How Roth IRA's are a Good Retirement Savings Plan

June 24, 2024

ROTH IRAs are good retirement savings accounts. While you can't deduct contributions to a Roth IRA now, the beauty of these accounts is that monies inside the account potentially grow tax-free! Payouts of earnings after age 59 ½ are generally not taxable. You can also withdraw your contributions at any time on a tax-free basis and without having to pay a penalty. Note – Payouts of earnings before age 59 ½ are hit with a 10% fine.

The Five-Year Rules – But be sure you know the two five-year rules.

The first applies to Roth IRA contributions. And whether distributed earnings are tax-free to you. Payouts of earnings after age 59 ½ aren't taxed if at least five tax years have passed since the owner first contributed to a Roth IRA.

The five-year clock starts the first-time money is deposited into any Roth IRA that you own, through either a contribution or a conversion from a traditional IRA. The clock doesn't restart for later Roth “payins” or for newly opened Roth IRA accounts.

The following illustrates two examples of this first five-year rule.

First Scenario – You are 61 and you founded your first Roth IRA three years ago at age 58. In 2024, you take a distribution. You will be taxed on the earnings in the account because it's been less than five years since you first contributed to the Roth IRA.

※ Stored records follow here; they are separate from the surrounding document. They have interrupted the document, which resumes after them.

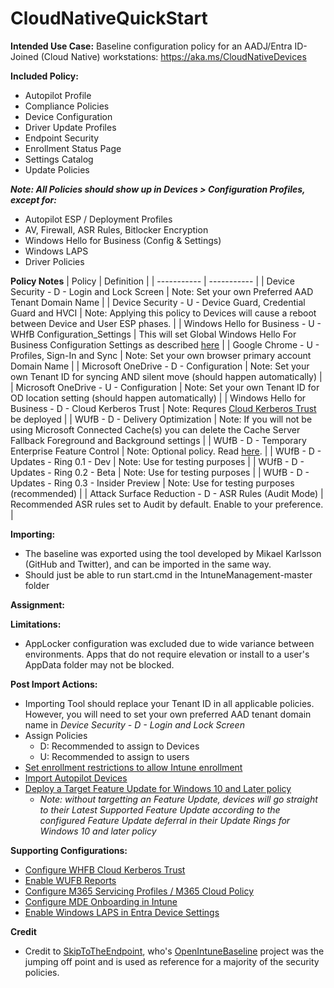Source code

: # CloudNativeQuickStart

**Intended Use Case:** Baseline configuration policy for an AADJ/Entra ID-Joined (Cloud Native) workstations: https://aka.ms/CloudNativeDevices

**Included Policy:**
- Autopilot Profile
- Compliance Policies
- Device Configuration
- Driver Update Profiles
- Endpoint Security
- Enrollment Status Page
- Settings Catalog
- Update Policies

_**Note: All Policies should show up in Devices > Configuration Profiles, except for:**_
  - Autopilot ESP / Deployment Profiles
  -	AV, Firewall, ASR Rules, Bitlocker Encryption
  - Windows Hello for Business (Config & Settings)
  - Windows LAPS
  - Driver Policies

**Policy Notes**
| Policy      | Definition |
| ----------- | ----------- |
| Device Security - D - Login and Lock Screen      | Note: Set your own Preferred AAD Tenant Domain Name       |
| Device Security - U - Device Guard, Credential Guard and HVCI   | Note: Applying this policy to Devices will cause a reboot between Device and User ESP phases.        |
| Windows Hello for Business - U - WHfB Configuration_Settings | This will set Global Windows  Hello For Business Configuration Settings as described [here](https://learn.microsoft.com/en-us/mem/intune/protect/windows-hello) |
| Google Chrome - U - Profiles, Sign-In and Sync | Note: Set your own browser primary account Domain Name |
| Microsoft OneDrive - D - Configuration | Note: Set your own Tenant ID for syncing AND silent move (should happen automatically) |
| Microsoft OneDrive - U - Configuration | Note: Set your own Tenant ID for OD location setting (should happen automatically) |
| Windows Hello for Business - D - Cloud Kerberos Trust | Note: Requres [Cloud Kerberos Trust](https://learn.microsoft.com/en-us/windows/security/identity-protection/hello-for-business/deploy/hybrid-cloud-kerberos-trust) be deployed |
| WUfB - D - Delivery Optimization | Note: If you will not be using Microsoft Connected Cache(s) you can delete the Cache Server Fallback Foreground and Background settings |
| WUfB - D - Temporary Enterprise Feature Control | Note: Optional policy. Read [here](https://learn.microsoft.com/en-us/windows/whats-new/temporary-enterprise-feature-control). |
| WUfB - D - Updates - Ring 0.1 - Dev | Note: Use for testing purposes |
| WUfB - D - Updates - Ring 0.2 - Beta | Note: Use for testing purposes |
| WUfB - D - Updates - Ring 0.3 - Insider Preview | Note: Use for testing purposes (recommended) |
| Attack Surface Reduction - D - ASR Rules (Audit Mode) | Recommended ASR rules set to Audit by default. Enable to your preference.  |

**Importing:**
- The baseline was exported using the tool developed by Mikael Karlsson (GitHub and Twitter), and can be imported in the same way.
- Should just be able to run start.cmd in the IntuneManagement-master folder

**Assignment:**


**Limitations:** 
-	AppLocker configuration was excluded due to wide variance between environments. Apps that do not require elevation or install to a user's AppData folder may not be blocked.

**Post Import Actions:**
-	Importing Tool should replace your Tenant ID in all applicable policies. However, you will need to set your own preferred AAD tenant domain name in _Device Security - D - Login and Lock Screen_
-	Assign Policies
    -	D: Recommended to assign to Devices
    - U: Recommended to assign to users
-	[Set enrollment restrictions to allow Intune enrollment](https://learn.microsoft.com/en-us/mem/intune/enrollment/enrollment-restrictions-set)
-	[Import Autopilot Devices](https://learn.microsoft.com/en-us/autopilot/add-devices)
-	[Deploy a Target Feature Update for Windows 10 and Later policy](https://learn.microsoft.com/en-us/mem/intune/protect/windows-10-feature-updates)
    -	_Note: without targetting an Feature Update, devices will go straight to their Latest Supported Feature Update according to the configured Feature Update deferral in their Update Rings for Windows 10 and later policy_ 

**Supporting Configurations:**
- [Configure WHFB Cloud Kerberos Trust](https://learn.microsoft.com/en-us/windows/security/identity-protection/hello-for-business/deploy/hybrid-cloud-kerberos-trust)
- [Enable WUFB Reports](https://learn.microsoft.com/en-us/windows/deployment/update/wufb-reports-enable)
- [Configure M365 Servicing Profiles / M365 Cloud Policy](https://learn.microsoft.com/en-gb/deployoffice/admincenter/servicing-profile)
- [Configure MDE Onboarding in Intune](https://learn.microsoft.com/en-us/mem/intune/protect/advanced-threat-protection-configure)
- [Enable Windows LAPS in Entra Device Settings](https://learn.microsoft.com/en-us/windows-server/identity/laps/laps-scenarios-azure-active-directory)

**Credit**
- Credit to [SkipToTheEndpoint](https://github.com/SkipToTheEndpoint), who's [OpenIntuneBaseline](https://github.com/SkipToTheEndpoint/OpenIntuneBaseline?tab=readme-ov-file) project was the jumping off point and is used as reference for a majority of the security policies.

Second Scenario –You've owned a Roth IRA since 2014. In 2022, you opened and founded a second Roth IRA. Because you funded your first Roth in 2014, you needn't wait five years to take money from your second Roth for the earnings to be tax-free, provided you are at least age 59 ½ at the time of the distribution.

The second five-year rule applies specifically to Roth IRA conversions. And whether the l0% early distribution penalty hits pre-age 59 ½ payouts. This five-year rule doesn't apply to new contributions to Roth IRAs, but to conversions of pretax income from traditional-IRAs to Roths. Under the rule, if someone under age 59 ½ does a Roth conversion, and later takes a payout within five years of the conversion and before turning age 59 ½, then the amount of conversion principal that is withdrawn is hit with the 10% penalty. Once you turn age 59 ½, you needn't worry, even if you take a payout before your conversion meets the five-year period.

For example, there's no 10% penalty if you do a conversion at age 58 and withdraw funds at age 60. Under this rule, each conversion has its own separate five-year period, which differs significantly from the first five-year rule discussed above.

  • For instance, if you do multiple Roth IRA conversions, there will be multiple five-year time periods, even if each conversion is done into the same Roth IRA account you owned for years.
  • Let’s explain this second five-year rule with an example. Say you are 51 and convert your traditional IRA into a Roth that you have had for many years. You will be taxed on the converted amount – at the time of conversion. Four years later, you liquidate the Roth at age 55. Your post-conversion earnings will be subject to ordinary income tax rates and the 10% penalty because you are not age 59 ½ at the time of the distribution.
  • Additionally, your converted principal will also be hit with the 10% penalty because you were not 59 ½. At the time of the distribution and the converted amount was only taxed no 10% penalty applied to the converted amount provided it was left in their age 59 ½.

Disclosures:

The opinions voiced in this material are for general information only and are not intended to provide specific advice or recommendations for any individual.  

Traditional IRA account owners have considerations to make before performing a Roth IRA conversion, These primarily include income tax consequences on the converted amount in the year of conversion, withdrawal limitations from a Roth IRA, and income limitations for future contributions to a Roth IRA. In addition, if you are required to take a required minimum distribution (RMD) in the year you convert you must do so before converting to a Roth IRA.